_ASSIGNMENT_: Each line of the data below from the one holding "Here $\eta_0$ is" to the one holding "properties.", inclusive, is to be reproduced exactly; no other line belongs in the answer.

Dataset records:
--

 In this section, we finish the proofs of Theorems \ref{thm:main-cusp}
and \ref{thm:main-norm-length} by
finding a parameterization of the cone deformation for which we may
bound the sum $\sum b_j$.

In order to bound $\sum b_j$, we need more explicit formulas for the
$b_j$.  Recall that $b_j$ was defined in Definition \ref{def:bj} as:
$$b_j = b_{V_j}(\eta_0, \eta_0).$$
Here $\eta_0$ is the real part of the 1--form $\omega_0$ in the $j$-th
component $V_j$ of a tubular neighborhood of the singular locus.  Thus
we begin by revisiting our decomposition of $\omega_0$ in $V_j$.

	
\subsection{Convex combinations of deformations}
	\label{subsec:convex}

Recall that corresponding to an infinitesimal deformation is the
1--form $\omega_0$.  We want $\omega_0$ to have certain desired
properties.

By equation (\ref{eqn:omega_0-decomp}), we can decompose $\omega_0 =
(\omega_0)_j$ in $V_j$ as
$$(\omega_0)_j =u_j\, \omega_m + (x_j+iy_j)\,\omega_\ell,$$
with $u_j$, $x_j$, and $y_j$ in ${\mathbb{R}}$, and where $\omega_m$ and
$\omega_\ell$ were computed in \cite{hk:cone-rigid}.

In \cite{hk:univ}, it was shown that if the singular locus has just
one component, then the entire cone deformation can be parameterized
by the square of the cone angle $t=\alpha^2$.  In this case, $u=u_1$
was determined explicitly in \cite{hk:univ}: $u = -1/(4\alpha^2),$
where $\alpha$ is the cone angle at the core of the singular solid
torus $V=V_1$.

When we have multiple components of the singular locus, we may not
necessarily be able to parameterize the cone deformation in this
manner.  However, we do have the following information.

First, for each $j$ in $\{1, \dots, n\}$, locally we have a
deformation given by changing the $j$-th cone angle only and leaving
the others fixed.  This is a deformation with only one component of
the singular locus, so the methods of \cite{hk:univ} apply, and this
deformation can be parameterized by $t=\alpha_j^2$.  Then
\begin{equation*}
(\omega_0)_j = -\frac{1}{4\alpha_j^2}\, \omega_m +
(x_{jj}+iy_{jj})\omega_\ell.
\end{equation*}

--

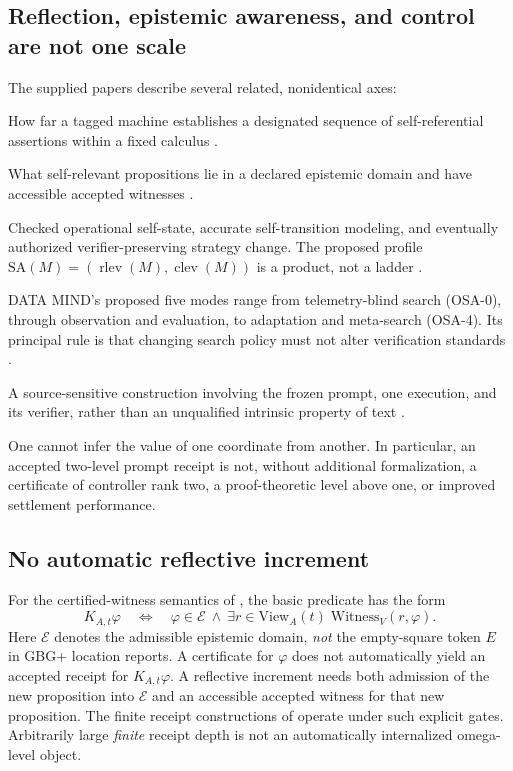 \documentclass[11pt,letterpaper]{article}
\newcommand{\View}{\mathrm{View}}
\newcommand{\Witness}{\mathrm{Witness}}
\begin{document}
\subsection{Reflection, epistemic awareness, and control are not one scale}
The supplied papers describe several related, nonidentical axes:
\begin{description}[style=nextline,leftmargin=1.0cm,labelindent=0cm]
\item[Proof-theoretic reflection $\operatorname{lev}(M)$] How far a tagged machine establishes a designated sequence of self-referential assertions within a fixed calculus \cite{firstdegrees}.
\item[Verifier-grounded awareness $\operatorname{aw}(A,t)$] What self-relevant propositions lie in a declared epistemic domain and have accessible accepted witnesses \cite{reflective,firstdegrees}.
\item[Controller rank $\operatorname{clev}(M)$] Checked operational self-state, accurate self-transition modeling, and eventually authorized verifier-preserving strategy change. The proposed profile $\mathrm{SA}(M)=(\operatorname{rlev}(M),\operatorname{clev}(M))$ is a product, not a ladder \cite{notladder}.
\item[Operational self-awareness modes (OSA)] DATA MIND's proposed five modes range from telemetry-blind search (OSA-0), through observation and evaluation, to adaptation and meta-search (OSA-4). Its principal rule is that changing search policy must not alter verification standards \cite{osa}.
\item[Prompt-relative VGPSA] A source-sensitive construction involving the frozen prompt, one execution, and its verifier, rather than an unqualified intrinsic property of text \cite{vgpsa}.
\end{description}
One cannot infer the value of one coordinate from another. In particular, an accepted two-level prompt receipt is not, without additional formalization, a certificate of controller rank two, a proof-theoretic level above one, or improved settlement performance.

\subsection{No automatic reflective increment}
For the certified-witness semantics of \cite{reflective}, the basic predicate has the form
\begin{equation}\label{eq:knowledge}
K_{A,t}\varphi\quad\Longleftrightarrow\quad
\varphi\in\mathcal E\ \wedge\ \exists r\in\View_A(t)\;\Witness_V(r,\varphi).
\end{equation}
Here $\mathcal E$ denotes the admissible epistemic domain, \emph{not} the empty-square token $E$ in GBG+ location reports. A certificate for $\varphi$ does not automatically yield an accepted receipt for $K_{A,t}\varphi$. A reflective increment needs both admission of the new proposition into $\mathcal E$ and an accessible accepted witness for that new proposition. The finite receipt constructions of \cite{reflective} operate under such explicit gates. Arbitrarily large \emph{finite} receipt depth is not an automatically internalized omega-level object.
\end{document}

--

_ANSWER SECTION_:
Here $\eta_0$ is the real part of the 1--form $\omega_0$ in the $j$-th
component $V_j$ of a tubular neighborhood of the singular locus.  Thus
we begin by revisiting our decomposition of $\omega_0$ in $V_j$.

	
\subsection{Convex combinations of deformations}
	\label{subsec:convex}

Recall that corresponding to an infinitesimal deformation is the
1--form $\omega_0$.  We want $\omega_0$ to have certain desired
properties.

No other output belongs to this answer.